Helen's blog posts are always well researched and brimming with fascinating information. A must read.
I have followed Nancy Marguerite Anderson's captivating Hudson's Bay Fur trade blog for some years. Nancy began writing about her ancestor Alexander Caulfield Anderson and his expeditions but her blog has evolved and in it she describes the lives of many people, places and events connected to the fur trade in Canada. This blog is well worth reading.
4. Andrea's Ancestors - If you are interested in some fascinating information about DNA, then this is here well researched and comprehensively written blog for you.
An interesting blog about the lives of 89 men listed on the town of Newquay War Memorial in Cornwall. Of you have an interest in WW1 then you will enjoy reading this well researched blog.
Anne Young has written about many topics on her family history blog. Her lovely style of writing and her excellent pictures demonstrate how to research your family history. A great read.
Titles like 'Nan's lemon Butter' and 'Granite Town - Links with Sydney Harbour Bridge won't disappoint when you read Diane Hewson's well researched and entertaining blog. This is a blog I have followed for some time and I highly recommend it.

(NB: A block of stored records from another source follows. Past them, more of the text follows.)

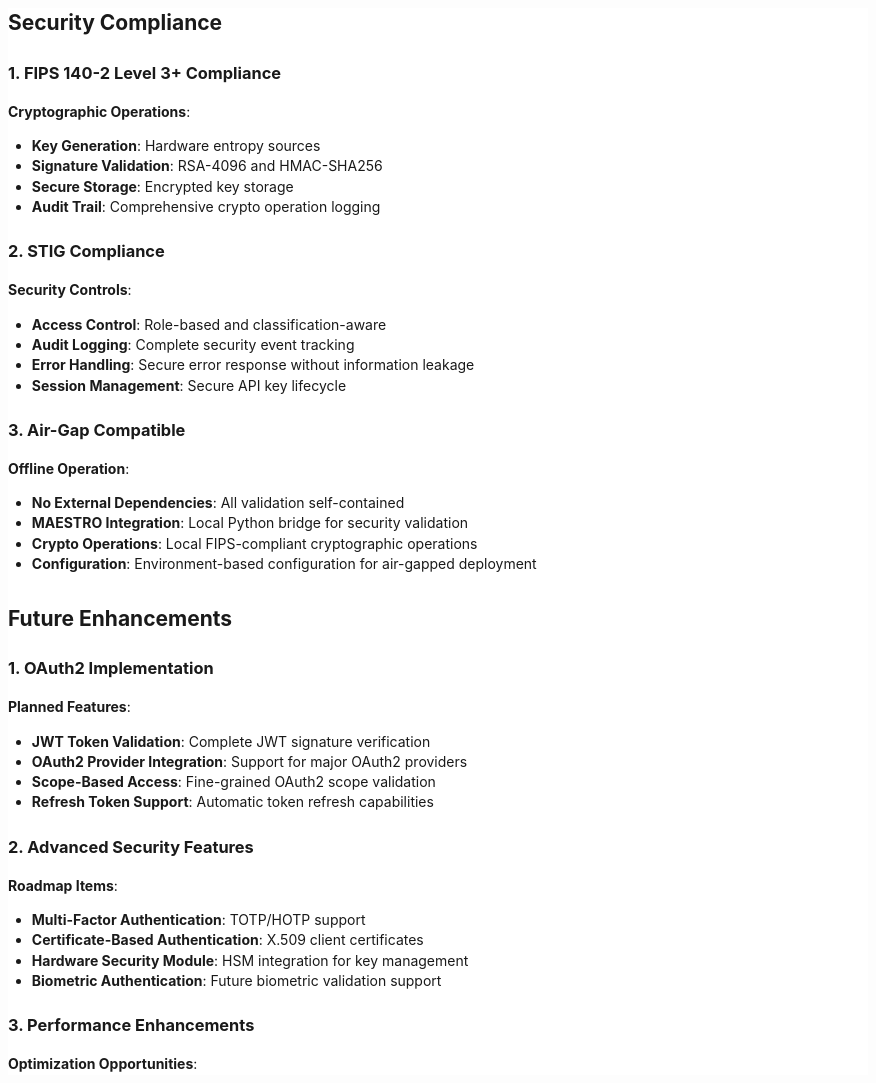 ## Security Compliance

### 1. FIPS 140-2 Level 3+ Compliance

**Cryptographic Operations**:

- **Key Generation**: Hardware entropy sources
- **Signature Validation**: RSA-4096 and HMAC-SHA256
- **Secure Storage**: Encrypted key storage
- **Audit Trail**: Comprehensive crypto operation logging

### 2. STIG Compliance

**Security Controls**:

- **Access Control**: Role-based and classification-aware
- **Audit Logging**: Complete security event tracking
- **Error Handling**: Secure error response without information leakage
- **Session Management**: Secure API key lifecycle

### 3. Air-Gap Compatible

**Offline Operation**:

- **No External Dependencies**: All validation self-contained
- **MAESTRO Integration**: Local Python bridge for security validation
- **Crypto Operations**: Local FIPS-compliant cryptographic operations
- **Configuration**: Environment-based configuration for air-gapped deployment

## Future Enhancements

### 1. OAuth2 Implementation

**Planned Features**:

- **JWT Token Validation**: Complete JWT signature verification
- **OAuth2 Provider Integration**: Support for major OAuth2 providers
- **Scope-Based Access**: Fine-grained OAuth2 scope validation
- **Refresh Token Support**: Automatic token refresh capabilities

### 2. Advanced Security Features

**Roadmap Items**:

- **Multi-Factor Authentication**: TOTP/HOTP support
- **Certificate-Based Authentication**: X.509 client certificates
- **Hardware Security Module**: HSM integration for key management
- **Biometric Authentication**: Future biometric validation support

### 3. Performance Enhancements

**Optimization Opportunities**:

Catherine Crout-Habel, founder of this blog, passed away in July of this year. Catherine has been sorely missed in the genealogy community. Catherine's daughter, Kirrily is continuing in her mother's footsteps with her own unique voice. I would like to wish Kirrily well and to honour her mother with The One Lovely Blog Award.
9. A Rebel Hand
Frances Owen's blog, began as the tracing of her ancestor convict, Nicholas Delaney. This has been one of my favourite blogs for some years. Frances has since broadened her always fascinating blog to include a wider range of genealogy topics. A must read!

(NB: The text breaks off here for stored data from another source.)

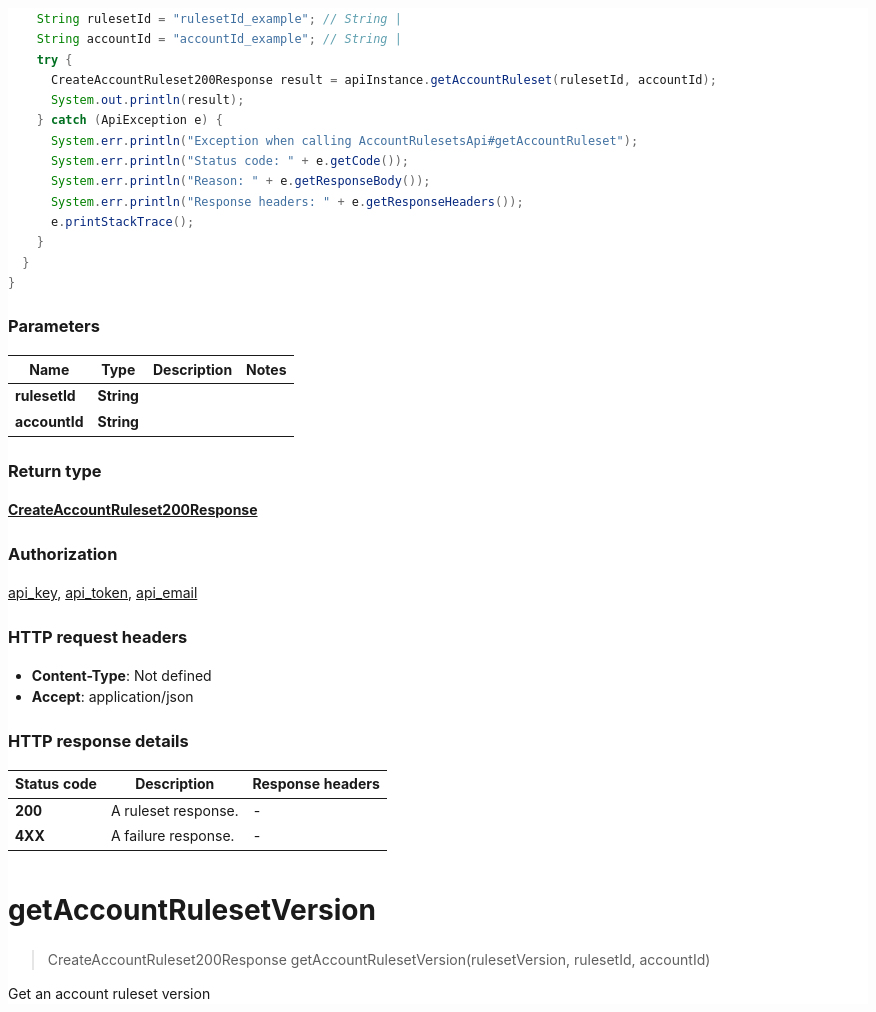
 ```java
    String rulesetId = "rulesetId_example"; // String | 
    String accountId = "accountId_example"; // String | 
    try {
      CreateAccountRuleset200Response result = apiInstance.getAccountRuleset(rulesetId, accountId);
      System.out.println(result);
    } catch (ApiException e) {
      System.err.println("Exception when calling AccountRulesetsApi#getAccountRuleset");
      System.err.println("Status code: " + e.getCode());
      System.err.println("Reason: " + e.getResponseBody());
      System.err.println("Response headers: " + e.getResponseHeaders());
      e.printStackTrace();
    }
  }
}
```

### Parameters

| Name | Type | Description  | Notes |
|------------- | ------------- | ------------- | -------------|
| **rulesetId** | **String**|  | |
| **accountId** | **String**|  | |

### Return type

[**CreateAccountRuleset200Response**](CreateAccountRuleset200Response.md)

### Authorization

[api_key](../README.md#api_key), [api_token](../README.md#api_token), [api_email](../README.md#api_email)

### HTTP request headers

 - **Content-Type**: Not defined
 - **Accept**: application/json

### HTTP response details
| Status code | Description | Response headers |
|-------------|-------------|------------------|
| **200** | A ruleset response. |  -  |
| **4XX** | A failure response. |  -  |

<a id="getAccountRulesetVersion"></a>
# **getAccountRulesetVersion**
> CreateAccountRuleset200Response getAccountRulesetVersion(rulesetVersion, rulesetId, accountId)

Get an account ruleset version
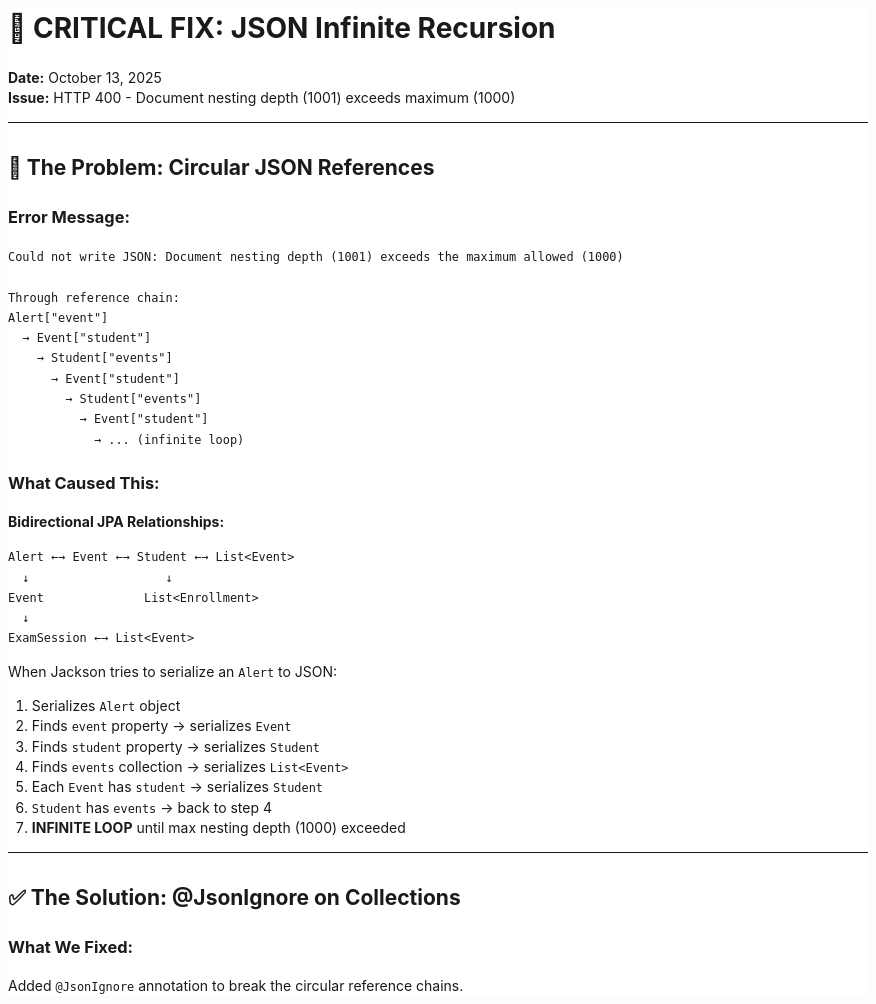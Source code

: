 # 🔧 CRITICAL FIX: JSON Infinite Recursion

**Date:** October 13, 2025  
**Issue:** HTTP 400 - Document nesting depth (1001) exceeds maximum (1000)

---

## 🐛 The Problem: Circular JSON References

### Error Message:
```
Could not write JSON: Document nesting depth (1001) exceeds the maximum allowed (1000)

Through reference chain:
Alert["event"] 
  → Event["student"] 
    → Student["events"] 
      → Event["student"] 
        → Student["events"] 
          → Event["student"] 
            → ... (infinite loop)
```

### What Caused This:

**Bidirectional JPA Relationships:**

```
Alert ←→ Event ←→ Student ←→ List<Event>
  ↓                   ↓
Event              List<Enrollment>
  ↓
ExamSession ←→ List<Event>
```

When Jackson tries to serialize an `Alert` to JSON:
1. Serializes `Alert` object
2. Finds `event` property → serializes `Event`
3. Finds `student` property → serializes `Student`
4. Finds `events` collection → serializes `List<Event>`
5. Each `Event` has `student` → serializes `Student`
6. `Student` has `events` → back to step 4
7. **INFINITE LOOP** until max nesting depth (1000) exceeded

---

## ✅ The Solution: @JsonIgnore on Collections

### What We Fixed:

Added `@JsonIgnore` annotation to break the circular reference chains.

A beautifully presented and very informative blog, especially if you have New Zealand ancestors as I do. Whether you have NZ ancestry or not, this blog is well researched and well worth reading.
I discovered Pat Spears genealogy blog when looking for tips on how to research my Swiss ancestors, although this is just one interesting topic that this resourceful blogger covers. Pat writes her blog to share her family stories, successes, techniques and to share resources with others.
12. The Scots Irish
This blog is an excellent resource if you have Scottish or irish ancestors. Although it often focuses on American Scots-Irish, there are some really interesting information which might assist you in your search for Scottish and Irish forebears.
Donna is a professional genealogist specialising in Irish ancestry. Her blog is a must read for those with Irish ancestors.
Maria Northcote's blog is another I have followed for a long time. Maria's eye catching titles and well research blogs are always a great read.
15. Jax Trax
Another blog on my list of favourites is Jackie Van Bergen's extremely well researched and well written and informative blog. A recommended and always interesting read.
I know I have left out some of my very favourite blogs, however, some have been nominated by others and limiting my nominations to 15 was a difficult task. Thankyou again Debra for thinking enough of my blog to nominate me for this lovely award which I very much appreciate.
I will notify these 15 blog owners as soon as possible.